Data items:

━━━━

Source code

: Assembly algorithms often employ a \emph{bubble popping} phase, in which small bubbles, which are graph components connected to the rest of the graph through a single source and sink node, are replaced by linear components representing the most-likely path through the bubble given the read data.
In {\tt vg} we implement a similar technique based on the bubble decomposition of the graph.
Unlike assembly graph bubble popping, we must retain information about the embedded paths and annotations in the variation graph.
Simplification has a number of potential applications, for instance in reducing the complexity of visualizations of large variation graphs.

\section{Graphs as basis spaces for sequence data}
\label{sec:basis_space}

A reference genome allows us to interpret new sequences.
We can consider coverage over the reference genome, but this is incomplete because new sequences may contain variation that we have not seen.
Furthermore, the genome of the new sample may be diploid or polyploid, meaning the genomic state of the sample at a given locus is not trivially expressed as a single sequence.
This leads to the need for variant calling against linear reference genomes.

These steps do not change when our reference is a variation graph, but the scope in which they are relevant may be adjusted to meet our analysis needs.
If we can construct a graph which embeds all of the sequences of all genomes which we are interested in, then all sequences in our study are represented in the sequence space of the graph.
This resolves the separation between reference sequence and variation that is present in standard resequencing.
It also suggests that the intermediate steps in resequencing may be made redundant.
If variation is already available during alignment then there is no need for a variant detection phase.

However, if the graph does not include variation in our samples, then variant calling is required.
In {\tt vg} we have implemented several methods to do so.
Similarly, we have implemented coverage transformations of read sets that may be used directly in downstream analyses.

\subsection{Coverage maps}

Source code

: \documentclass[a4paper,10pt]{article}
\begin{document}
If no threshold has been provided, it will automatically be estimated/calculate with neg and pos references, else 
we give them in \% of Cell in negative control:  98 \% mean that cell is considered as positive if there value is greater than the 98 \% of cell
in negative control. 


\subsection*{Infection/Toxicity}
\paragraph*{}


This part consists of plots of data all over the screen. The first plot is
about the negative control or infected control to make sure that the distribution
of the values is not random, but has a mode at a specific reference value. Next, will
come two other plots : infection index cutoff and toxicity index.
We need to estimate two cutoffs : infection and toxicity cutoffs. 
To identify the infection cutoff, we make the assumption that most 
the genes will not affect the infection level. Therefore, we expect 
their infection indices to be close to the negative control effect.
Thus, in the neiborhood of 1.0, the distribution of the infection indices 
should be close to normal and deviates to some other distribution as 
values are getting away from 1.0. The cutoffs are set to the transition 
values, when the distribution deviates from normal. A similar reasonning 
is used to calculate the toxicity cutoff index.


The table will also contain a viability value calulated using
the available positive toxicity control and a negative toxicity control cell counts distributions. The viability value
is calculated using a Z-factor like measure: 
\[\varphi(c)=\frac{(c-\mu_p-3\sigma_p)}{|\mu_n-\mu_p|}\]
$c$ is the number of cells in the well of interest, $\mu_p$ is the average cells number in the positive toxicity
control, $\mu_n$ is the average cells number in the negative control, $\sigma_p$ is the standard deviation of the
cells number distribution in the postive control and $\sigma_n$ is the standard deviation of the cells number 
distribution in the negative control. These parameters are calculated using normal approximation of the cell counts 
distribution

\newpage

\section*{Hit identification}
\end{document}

━━━━

### Task statement
Your answer must be the lines from the first line of the entries above through the line that contains "Unlike assembly graph", written out exactly.

### Reply
Source code

: Assembly algorithms often employ a \emph{bubble popping} phase, in which small bubbles, which are graph components connected to the rest of the graph through a single source and sink node, are replaced by linear components representing the most-likely path through the bubble given the read data.
In {\tt vg} we implement a similar technique based on the bubble decomposition of the graph.
Unlike assembly graph bubble popping, we must retain information about the embedded paths and annotations in the variation graph.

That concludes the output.